BEGIN Records provided

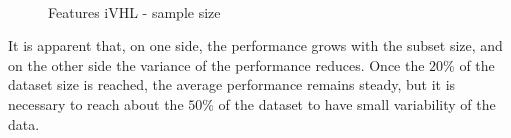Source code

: \begin{figure}[!htb]
  \centering
    \\
    \caption{Features iVHL - sample size}
    \label{ch6:fig12}
\end{figure}

It is apparent that, on one side, the performance grows with the subset size, and on the other side the variance of the performance reduces.
Once the $20\%$ of the dataset size is reached, the average performance remains steady, but it is necessary to reach about the $50\%$ of the dataset to
have small variability of the data.

\vspace{1.0cm}

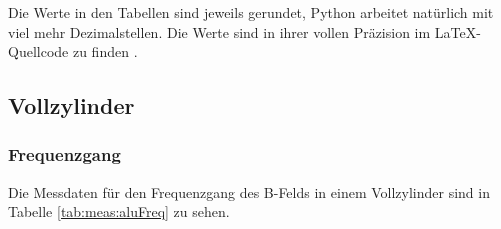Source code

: Die Werte in  den Tabellen sind jeweils gerundet,  Python arbeitet nat\"urlich
mit viel  mehr Dezimalstellen. Die Werte  sind in ihrer vollen  Pr\"azision im
\LaTeX-Quellcode zu finden \cite{ref:aw:github}.


\clearpage
\subsection{Vollzylinder}
\label{sec:ausw:subsec:hohlz}


\subsubsection{Frequenzgang}
\label{sec:ausw:subsec:hohlz:subsubsec:steel}


Die Messdaten f\"ur den Frequenzgang des B-Felds in einem Vollzylinder sind in
Tabelle \ref{tab:meas:aluFreq} zu sehen.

END Records provided

Exact repetition is the task: every line from the start of the data to the line with "Die Werte in", inclusive, and none after it, pictures omitted.

■ Solution for this exercise
Source code

: \begin{figure}[!htb]
  \centering
    \\
    \caption{Features iVHL - sample size}
    \label{ch6:fig12}
\end{figure}

It is apparent that, on one side, the performance grows with the subset size, and on the other side the variance of the performance reduces.
Once the $20\%$ of the dataset size is reached, the average performance remains steady, but it is necessary to reach about the $50\%$ of the dataset to
have small variability of the data.

\vspace{1.0cm}

Source code

: Die Werte in  den Tabellen sind jeweils gerundet,  Python arbeitet nat\"urlich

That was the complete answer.